The number of reads following deblur itself ("reads-deblur") may be misleading as that is upstream of negative and positive filtering. The output table from q2-deblur you will most likely be using should correspond to the results in "reads-hit-reference" which are the number of reads which passed the positive reference filter (which is applied after the negative).

The "artifact" and "reference" refer to the negative and positive filters respectively. The negative filtering database is generally composed of adapters, and the PhiX genome. The positive filter is generally composed of the target amplicon type.

"derep" indicates stats about the dereplication stage of the algorithm, and those two columns describe the number of unique reads observed after dereplication ("unique-reads-derep") and the number of total reads left after dereplication and filtering based off --p-min-size ("reads-derep").

When you have a second, can you provide the exact commands used? The column "filtered-by-min-length" does not appear in the deblur stats, is this in reference to q2-quality-filter?
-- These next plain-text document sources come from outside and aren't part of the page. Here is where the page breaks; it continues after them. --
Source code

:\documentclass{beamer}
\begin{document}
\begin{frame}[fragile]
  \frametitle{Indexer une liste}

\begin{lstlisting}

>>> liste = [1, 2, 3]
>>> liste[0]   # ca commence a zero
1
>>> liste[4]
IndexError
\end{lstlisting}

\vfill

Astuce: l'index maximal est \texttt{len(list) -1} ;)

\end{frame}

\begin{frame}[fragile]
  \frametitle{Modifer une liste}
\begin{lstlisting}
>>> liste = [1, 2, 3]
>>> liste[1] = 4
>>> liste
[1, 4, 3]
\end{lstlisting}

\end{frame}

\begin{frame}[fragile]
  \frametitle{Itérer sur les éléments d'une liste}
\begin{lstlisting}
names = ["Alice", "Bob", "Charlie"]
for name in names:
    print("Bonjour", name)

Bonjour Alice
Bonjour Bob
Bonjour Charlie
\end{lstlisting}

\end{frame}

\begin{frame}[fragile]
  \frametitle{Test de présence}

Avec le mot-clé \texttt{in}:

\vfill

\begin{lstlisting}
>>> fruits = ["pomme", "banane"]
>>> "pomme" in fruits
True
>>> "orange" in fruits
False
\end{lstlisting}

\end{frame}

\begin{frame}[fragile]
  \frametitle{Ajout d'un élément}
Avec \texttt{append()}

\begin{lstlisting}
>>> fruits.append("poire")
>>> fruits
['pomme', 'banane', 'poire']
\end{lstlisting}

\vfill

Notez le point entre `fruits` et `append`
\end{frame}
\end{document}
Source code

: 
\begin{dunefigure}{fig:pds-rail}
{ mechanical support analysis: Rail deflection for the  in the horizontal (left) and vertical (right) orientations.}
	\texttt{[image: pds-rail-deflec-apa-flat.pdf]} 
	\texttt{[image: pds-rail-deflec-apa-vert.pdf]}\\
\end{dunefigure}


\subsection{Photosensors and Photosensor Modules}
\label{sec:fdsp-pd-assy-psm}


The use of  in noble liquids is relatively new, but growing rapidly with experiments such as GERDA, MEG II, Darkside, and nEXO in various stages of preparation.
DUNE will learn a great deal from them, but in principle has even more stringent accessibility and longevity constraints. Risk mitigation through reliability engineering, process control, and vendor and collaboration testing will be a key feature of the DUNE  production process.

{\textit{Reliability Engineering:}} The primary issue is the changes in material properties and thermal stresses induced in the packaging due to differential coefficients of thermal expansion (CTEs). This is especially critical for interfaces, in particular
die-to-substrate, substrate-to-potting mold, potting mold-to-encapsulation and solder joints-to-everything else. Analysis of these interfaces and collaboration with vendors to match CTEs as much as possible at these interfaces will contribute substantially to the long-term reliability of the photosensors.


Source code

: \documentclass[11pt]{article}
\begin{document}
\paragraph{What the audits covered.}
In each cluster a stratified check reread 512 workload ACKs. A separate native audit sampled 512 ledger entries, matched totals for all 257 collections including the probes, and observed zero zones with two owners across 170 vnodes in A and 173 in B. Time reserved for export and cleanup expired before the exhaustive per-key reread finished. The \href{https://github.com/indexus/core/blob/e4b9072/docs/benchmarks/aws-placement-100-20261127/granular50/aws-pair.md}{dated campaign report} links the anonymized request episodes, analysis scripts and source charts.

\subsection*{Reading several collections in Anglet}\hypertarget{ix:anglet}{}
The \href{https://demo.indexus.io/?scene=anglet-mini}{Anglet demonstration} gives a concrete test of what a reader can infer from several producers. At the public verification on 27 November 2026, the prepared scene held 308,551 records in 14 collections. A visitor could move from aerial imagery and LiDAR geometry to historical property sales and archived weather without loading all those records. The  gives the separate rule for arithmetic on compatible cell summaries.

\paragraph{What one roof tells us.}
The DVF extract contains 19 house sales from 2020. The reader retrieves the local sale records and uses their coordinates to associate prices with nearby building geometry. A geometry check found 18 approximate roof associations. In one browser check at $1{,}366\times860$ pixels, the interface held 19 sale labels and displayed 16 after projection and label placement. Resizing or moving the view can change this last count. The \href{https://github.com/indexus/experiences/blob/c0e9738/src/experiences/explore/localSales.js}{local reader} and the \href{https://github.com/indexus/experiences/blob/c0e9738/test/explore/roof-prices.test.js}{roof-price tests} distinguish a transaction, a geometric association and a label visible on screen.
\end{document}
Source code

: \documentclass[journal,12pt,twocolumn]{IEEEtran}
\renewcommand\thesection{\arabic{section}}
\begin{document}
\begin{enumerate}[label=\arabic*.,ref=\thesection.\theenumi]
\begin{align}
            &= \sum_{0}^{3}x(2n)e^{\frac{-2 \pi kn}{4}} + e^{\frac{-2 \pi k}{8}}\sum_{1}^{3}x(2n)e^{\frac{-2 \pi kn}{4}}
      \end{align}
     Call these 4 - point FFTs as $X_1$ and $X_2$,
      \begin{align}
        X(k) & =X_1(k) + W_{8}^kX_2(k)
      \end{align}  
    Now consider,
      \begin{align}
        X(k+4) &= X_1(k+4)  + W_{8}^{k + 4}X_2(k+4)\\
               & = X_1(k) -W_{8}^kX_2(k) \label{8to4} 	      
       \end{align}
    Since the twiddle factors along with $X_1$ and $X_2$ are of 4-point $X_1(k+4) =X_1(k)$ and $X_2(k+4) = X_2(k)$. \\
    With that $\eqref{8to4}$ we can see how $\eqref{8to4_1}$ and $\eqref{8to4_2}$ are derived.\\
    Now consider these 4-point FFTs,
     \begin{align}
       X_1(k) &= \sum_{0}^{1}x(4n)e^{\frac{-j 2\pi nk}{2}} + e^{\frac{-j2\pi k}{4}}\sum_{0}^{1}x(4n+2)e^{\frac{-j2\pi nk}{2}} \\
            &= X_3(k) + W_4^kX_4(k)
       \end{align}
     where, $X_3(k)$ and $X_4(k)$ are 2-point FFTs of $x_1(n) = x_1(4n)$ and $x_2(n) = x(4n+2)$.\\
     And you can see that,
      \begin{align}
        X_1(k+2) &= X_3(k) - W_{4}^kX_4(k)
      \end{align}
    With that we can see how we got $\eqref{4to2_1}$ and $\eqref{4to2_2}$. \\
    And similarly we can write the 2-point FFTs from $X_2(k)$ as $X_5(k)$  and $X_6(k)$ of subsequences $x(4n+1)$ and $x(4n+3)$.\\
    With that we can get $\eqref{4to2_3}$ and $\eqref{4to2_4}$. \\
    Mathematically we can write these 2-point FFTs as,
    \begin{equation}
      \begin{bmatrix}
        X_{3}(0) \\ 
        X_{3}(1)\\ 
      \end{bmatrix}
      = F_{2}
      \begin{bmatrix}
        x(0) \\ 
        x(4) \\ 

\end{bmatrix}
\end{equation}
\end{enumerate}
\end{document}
If so, that plugin will truncate sequences using a sliding window over the PHRED scores when a minimum quality is observed, and after the truncation a minimum length filter is applied (the defaults are based off of Bokulich et al 2013.

Best,
Daniel

MMC_northS · April 18, 2018, 7:43am

Hi @wasade

My command line was the following:

qiime deblur denoise-other
--i-demultiplexed-seqs 18S_16Smock_demux.qza
--i-reference-seqs silva128_all.qza
--p-trim-length 100
--p-sample-stats
--p-jobs-to-start 2
--o-table 18S_16Smock_demux_Deblur100-table.qza
--o-representative-sequences 18S_16Smock_demux_Deblur100-seqs.qza
--o-stats 18S_16Smock_demux_Deblur100-stats.qza

I tried the same command with --p-trim-length like 105, 110, 120, 130, 150, but one of my problem is that my fragment is variable depending on the species in a rank around 90-186, but with the majority in 130. It is because really I do not want to do the trimming but the option -1 gives me an error because it detects different sizes in my sequences.
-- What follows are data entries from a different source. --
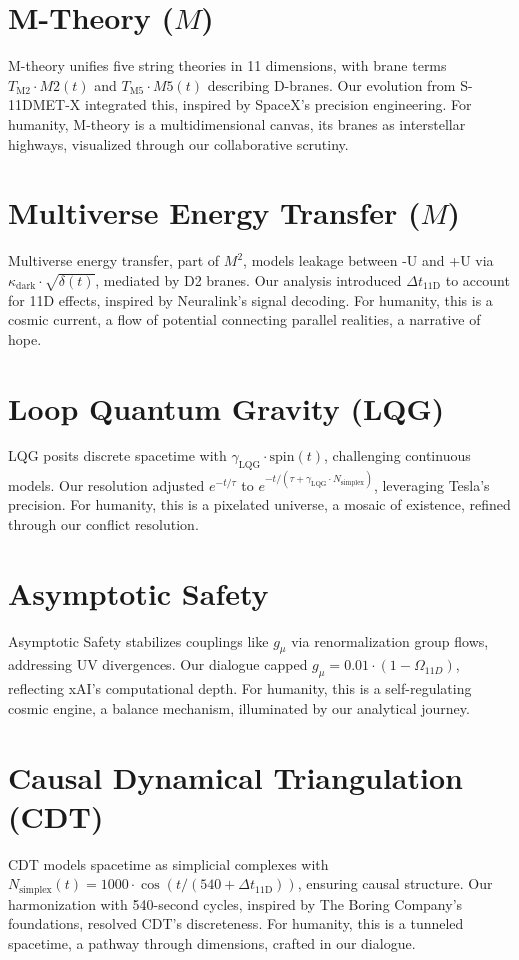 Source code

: \documentclass[a4paper,12pt]{book}
\begin{document}
\chapter{M-Theory (\( M \))}
M-theory unifies five string theories in 11 dimensions, with brane terms \( T_{\text{M2}} \cdot M2(t) \) and \( T_{\text{M5}} \cdot M5(t) \) describing D-branes. Our evolution from S-11DMET-X integrated this, inspired by SpaceX’s precision engineering. For humanity, M-theory is a multidimensional canvas, its branes as interstellar highways, visualized through our collaborative scrutiny.

\chapter{Multiverse Energy Transfer (\( M \))}
Multiverse energy transfer, part of \( M^2 \), models leakage between -U and +U via \( \kappa_{\text{dark}} \cdot \sqrt{\delta(t)} \), mediated by D2 branes. Our analysis introduced \( \Delta t_{\text{11D}} \) to account for 11D effects, inspired by Neuralink’s signal decoding. For humanity, this is a cosmic current, a flow of potential connecting parallel realities, a narrative of hope.

\chapter{Loop Quantum Gravity (LQG)}
LQG posits discrete spacetime with \( \gamma_{\text{LQG}} \cdot \text{spin}(t) \), challenging continuous models. Our resolution adjusted \( e^{-t / \tau} \) to \( e^{-t / (\tau + \gamma_{\text{LQG}} \cdot N_{\text{simplex}})} \), leveraging Tesla’s precision. For humanity, this is a pixelated universe, a mosaic of existence, refined through our conflict resolution.

\chapter{Asymptotic Safety}
Asymptotic Safety stabilizes couplings like \( g_\mu \) via renormalization group flows, addressing UV divergences. Our dialogue capped \( g_\mu = 0.01 \cdot (1 - \Omega_{11D}) \), reflecting xAI’s computational depth. For humanity, this is a self-regulating cosmic engine, a balance mechanism, illuminated by our analytical journey.

\chapter{Causal Dynamical Triangulation (CDT)}
CDT models spacetime as simplicial complexes with \( N_{\text{simplex}}(t) = 1000 \cdot \cos(t / (540 + \Delta t_{\text{11D}})) \), ensuring causal structure. Our harmonization with 540-second cycles, inspired by The Boring Company’s foundations, resolved CDT’s discreteness. For humanity, this is a tunneled spacetime, a pathway through dimensions, crafted in our dialogue.
\end{document}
Really thank you for your explanation, it is so useful for me for the interpretation of my results and make a decision about what method use in QIIME2 or if continue with QIIME1 for the moment for my sequences.
Thanks,
MMC

wasade · April 18, 2018, 5:49pm

Hi @MMC_northS,

Happy to be able to help!

Deblur is only defined over sequences that are of an identical length within a sample. If variable length is necessary, then I'm not sure if Deblur will work for you. However, note that there is a lot of literature that shows short fragments can be highly useful (such as Yatsunenko et al Nature 2012 which used 90nt fragments), and samples with different sequence lengths can lead to a technical bias Debelius et al Genome Biology 2016. I do want to caution that the utility of short fragments can depend on the variable region, and in particular whether the region affords phylogenetic and taxonomic differentiation near the forward primer.

Best,
Daniel

MMC_northS · April 19, 2018, 6:58am

yes, that is right, the information depends on each DNA fragment that you analyze. For my fragment the best length was 120 pb, no less and no more, but anyway I do not have the same perfect results that I got with QIIME1. Probably is because my fragment and my sequences PGM, but for the moment deblur is closer to reallity (I use mock comunities) but not enought yet.
I will continue trying in my next experiments.
Thank you for your help!! I appreciate it so much!
MMC

wasade · April 19, 2018, 4:12pm

Glad to be able to help! Just as a heads up, the error model for Deblur is derived from Illumina platforms and may not be well suited for non-Illumina platforms.

Best,
Daniel

system · May 20, 2018, 10:12pm

This topic was automatically closed 31 days after the last reply. New replies are no longer allowed.